:: What needs to be done ::
The lines to return are those below that contain the word "Toggle".

:: The data ::
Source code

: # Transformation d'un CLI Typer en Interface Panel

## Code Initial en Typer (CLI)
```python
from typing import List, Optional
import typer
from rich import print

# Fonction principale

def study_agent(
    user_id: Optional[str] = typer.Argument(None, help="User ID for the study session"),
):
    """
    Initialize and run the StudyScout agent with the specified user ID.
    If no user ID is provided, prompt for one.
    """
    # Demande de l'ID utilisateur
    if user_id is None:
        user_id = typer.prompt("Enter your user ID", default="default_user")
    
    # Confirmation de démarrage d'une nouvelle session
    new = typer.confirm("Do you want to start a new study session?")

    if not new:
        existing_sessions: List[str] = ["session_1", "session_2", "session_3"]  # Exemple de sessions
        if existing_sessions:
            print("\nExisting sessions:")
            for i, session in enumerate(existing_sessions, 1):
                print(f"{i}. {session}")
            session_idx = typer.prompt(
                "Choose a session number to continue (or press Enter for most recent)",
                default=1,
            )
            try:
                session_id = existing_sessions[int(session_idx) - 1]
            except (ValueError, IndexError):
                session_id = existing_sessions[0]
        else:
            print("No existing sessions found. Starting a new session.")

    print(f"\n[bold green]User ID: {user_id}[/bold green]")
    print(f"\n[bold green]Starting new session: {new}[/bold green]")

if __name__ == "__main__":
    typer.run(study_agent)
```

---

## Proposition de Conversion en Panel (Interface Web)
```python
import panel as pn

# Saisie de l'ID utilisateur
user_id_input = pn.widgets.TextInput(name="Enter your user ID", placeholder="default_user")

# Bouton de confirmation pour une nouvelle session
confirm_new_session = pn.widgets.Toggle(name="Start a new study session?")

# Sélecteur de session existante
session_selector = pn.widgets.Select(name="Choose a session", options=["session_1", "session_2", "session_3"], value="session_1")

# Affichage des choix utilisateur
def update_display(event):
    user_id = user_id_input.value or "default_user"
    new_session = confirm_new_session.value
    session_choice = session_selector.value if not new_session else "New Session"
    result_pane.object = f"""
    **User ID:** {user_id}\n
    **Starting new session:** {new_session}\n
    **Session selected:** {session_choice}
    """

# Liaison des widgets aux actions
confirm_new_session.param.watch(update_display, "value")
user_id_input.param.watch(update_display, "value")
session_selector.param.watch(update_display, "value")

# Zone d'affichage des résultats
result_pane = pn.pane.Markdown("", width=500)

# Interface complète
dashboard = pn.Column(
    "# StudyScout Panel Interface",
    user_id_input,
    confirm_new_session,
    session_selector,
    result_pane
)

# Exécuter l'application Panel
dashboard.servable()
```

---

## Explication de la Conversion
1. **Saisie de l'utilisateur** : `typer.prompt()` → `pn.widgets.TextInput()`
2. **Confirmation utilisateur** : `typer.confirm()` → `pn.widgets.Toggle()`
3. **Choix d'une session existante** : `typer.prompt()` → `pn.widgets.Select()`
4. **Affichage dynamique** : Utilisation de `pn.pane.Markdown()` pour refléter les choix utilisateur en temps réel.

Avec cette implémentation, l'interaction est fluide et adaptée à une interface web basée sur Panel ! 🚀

:: Result ::
confirm_new_session = pn.widgets.Toggle(name="Start a new study session?")
2. **Confirmation utilisateur** : `typer.confirm()` → `pn.widgets.Toggle()`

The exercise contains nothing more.